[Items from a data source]
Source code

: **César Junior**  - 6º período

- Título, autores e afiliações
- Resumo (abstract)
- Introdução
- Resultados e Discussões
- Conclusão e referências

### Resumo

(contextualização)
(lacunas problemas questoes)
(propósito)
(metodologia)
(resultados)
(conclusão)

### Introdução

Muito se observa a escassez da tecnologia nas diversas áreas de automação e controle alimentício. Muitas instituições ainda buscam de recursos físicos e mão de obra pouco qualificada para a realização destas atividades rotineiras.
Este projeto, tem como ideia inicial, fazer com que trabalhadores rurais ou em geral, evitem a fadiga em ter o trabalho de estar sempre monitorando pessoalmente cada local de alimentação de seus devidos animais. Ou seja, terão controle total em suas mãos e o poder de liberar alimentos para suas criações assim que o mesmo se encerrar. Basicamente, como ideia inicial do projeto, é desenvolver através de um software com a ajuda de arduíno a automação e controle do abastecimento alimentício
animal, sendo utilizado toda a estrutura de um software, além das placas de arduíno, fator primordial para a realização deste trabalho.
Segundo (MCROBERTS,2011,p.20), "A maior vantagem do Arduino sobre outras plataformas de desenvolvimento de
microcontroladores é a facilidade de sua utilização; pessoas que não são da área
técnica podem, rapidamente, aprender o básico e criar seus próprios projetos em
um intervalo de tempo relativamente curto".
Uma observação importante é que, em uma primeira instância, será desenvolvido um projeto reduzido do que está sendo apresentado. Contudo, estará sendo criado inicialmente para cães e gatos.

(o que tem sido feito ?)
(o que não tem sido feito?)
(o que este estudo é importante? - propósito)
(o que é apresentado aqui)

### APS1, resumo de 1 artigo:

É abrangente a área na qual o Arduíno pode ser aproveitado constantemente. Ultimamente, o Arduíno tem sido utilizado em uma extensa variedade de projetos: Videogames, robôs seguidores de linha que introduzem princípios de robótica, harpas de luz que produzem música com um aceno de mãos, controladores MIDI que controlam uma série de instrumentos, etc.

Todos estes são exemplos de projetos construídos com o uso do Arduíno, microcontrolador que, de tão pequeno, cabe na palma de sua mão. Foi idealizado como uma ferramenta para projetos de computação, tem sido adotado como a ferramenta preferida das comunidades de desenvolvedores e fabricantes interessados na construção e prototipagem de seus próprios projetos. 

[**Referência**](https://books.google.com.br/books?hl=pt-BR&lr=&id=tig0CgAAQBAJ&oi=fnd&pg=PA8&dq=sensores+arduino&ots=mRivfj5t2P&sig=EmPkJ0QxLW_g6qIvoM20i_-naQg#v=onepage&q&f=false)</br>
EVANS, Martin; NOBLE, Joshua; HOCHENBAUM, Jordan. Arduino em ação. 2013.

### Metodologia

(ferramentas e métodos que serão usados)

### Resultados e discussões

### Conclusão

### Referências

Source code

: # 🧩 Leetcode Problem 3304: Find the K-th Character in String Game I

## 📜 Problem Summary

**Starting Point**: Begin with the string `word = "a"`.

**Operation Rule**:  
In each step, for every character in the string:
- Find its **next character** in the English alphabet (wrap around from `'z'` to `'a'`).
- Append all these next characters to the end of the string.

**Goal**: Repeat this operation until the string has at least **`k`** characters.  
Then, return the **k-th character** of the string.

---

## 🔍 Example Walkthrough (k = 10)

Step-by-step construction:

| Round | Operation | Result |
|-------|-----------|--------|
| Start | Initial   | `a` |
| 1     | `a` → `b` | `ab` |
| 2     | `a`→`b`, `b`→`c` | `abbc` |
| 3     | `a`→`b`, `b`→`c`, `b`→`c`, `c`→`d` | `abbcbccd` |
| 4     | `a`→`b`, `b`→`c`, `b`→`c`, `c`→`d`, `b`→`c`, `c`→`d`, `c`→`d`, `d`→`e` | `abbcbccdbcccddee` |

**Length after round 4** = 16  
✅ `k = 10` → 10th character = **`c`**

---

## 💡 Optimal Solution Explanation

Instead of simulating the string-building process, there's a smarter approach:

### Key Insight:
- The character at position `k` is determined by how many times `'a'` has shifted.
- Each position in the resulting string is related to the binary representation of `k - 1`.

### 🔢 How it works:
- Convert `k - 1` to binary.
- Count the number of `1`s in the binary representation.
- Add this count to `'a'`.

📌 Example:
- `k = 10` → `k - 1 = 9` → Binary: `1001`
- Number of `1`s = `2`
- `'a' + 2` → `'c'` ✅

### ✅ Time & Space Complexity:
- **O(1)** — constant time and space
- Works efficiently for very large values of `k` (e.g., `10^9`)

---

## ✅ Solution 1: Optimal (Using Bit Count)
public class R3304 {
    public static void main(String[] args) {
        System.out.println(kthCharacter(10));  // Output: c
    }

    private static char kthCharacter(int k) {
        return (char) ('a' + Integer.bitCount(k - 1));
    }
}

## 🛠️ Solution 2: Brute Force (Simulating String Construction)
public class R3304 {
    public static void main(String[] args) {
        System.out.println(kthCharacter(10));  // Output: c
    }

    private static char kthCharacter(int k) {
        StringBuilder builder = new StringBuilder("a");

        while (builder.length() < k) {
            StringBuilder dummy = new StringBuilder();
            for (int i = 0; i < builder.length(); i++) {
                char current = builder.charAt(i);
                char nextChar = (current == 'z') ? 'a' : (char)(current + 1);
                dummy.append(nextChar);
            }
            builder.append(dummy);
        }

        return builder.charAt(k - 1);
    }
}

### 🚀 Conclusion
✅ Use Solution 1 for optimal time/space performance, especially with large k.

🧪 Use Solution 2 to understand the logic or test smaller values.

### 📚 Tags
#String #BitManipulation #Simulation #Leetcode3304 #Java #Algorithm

> **Task to carry out**
Please state how many lines in the entries include the string "Find", giving no more than the number.

> **Written solution**
2